L’objectif de Forward est de rendre la procédure de sélection du secrétaire général (certains membres des Nations Unies hésitent à appeler cela une élection) plus transparente et démocratique suite à certaines réformes en 2016, avec l’arrivée de 13 candidats, dont sept femmes.

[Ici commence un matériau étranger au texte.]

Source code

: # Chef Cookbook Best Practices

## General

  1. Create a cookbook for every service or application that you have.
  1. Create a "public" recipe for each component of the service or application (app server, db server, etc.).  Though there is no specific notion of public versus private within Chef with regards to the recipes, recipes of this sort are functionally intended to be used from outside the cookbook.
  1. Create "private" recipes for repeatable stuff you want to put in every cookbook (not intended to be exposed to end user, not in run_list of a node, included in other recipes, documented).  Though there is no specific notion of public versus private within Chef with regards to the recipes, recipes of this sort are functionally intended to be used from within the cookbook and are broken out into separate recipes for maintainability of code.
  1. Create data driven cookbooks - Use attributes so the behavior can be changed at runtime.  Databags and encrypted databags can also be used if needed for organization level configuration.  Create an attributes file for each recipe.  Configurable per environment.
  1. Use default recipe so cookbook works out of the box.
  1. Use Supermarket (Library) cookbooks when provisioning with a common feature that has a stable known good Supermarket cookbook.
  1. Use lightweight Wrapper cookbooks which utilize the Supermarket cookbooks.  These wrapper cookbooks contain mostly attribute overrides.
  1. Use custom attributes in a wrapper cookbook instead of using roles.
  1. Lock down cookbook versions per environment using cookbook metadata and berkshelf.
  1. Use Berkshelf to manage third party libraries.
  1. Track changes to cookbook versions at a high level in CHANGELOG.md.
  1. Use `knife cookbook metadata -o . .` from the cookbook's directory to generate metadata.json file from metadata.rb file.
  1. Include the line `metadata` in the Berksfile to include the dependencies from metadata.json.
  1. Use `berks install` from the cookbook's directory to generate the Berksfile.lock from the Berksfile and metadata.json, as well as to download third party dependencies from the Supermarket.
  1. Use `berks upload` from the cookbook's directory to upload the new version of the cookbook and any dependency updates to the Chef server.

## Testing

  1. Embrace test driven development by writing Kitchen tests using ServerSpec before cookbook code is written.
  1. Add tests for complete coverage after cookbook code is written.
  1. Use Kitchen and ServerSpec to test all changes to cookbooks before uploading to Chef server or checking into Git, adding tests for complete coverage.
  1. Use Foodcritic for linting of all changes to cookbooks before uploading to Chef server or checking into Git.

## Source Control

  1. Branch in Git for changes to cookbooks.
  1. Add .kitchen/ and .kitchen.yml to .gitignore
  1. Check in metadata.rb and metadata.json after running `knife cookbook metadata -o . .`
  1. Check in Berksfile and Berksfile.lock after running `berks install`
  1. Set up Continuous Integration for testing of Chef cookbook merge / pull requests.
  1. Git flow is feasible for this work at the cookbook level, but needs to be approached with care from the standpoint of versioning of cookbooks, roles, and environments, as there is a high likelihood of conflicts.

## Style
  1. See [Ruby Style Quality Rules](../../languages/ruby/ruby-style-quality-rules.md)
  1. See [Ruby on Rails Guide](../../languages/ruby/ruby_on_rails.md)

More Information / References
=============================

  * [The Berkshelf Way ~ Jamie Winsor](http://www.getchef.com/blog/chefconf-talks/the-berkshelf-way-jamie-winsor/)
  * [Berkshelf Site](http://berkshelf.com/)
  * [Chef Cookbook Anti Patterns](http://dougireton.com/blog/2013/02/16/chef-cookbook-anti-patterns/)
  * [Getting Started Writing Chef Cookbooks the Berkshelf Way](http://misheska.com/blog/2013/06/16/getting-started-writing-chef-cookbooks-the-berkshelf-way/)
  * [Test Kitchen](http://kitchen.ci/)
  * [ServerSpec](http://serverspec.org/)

Des débats officiels et des échanges avec tous les candidats ont eu lieu pendant la majeure partie de l’année jusqu’à ce que Guterres soit recommandé par les 15 membres du Conseil de sécurité en octobre et que l’Assemblée générale, composée de 193 membres, approuve le choix peu après.
Forward est également impatient de voir l’ONU avoir sa première femme à la tête de ses 76 ans d’histoire.
Actuellement, il y a six autres candidats auto-nominés, y compris un jeune membre du personnel de l’ONU et canadien, Arora Akanksha , mais leurs candidatures ne sont pas reconnues par l’Assemblée générale des Nations Unies et les présidents du Conseil de sécurité parce que les étrangers ne sont pas soutenus par un État membre de l’ONU.
Alors que Brenden Varma, le porte-parole de Volkan Bozkir, président de l’Assemblée, a déclaré au début de cette année que le processus était guidé par la résolution 69/321 de l’Assemblée générale , qui n’empêchait pas les gens de se présenter eux-mêmes, il a ensuite fait marche arrière en ne partageant pas publiquement la les noms des candidats sans soutien national. Récemment, il a déclaré que les présidents de l’Assemblée et du Conseil de sécurité doivent accepter d’envoyer une lettre «conjointe» aux États membres de l’ONU pour divulguer les noms des «candidats», précisant qu’il s’agit d’une double responsabilité.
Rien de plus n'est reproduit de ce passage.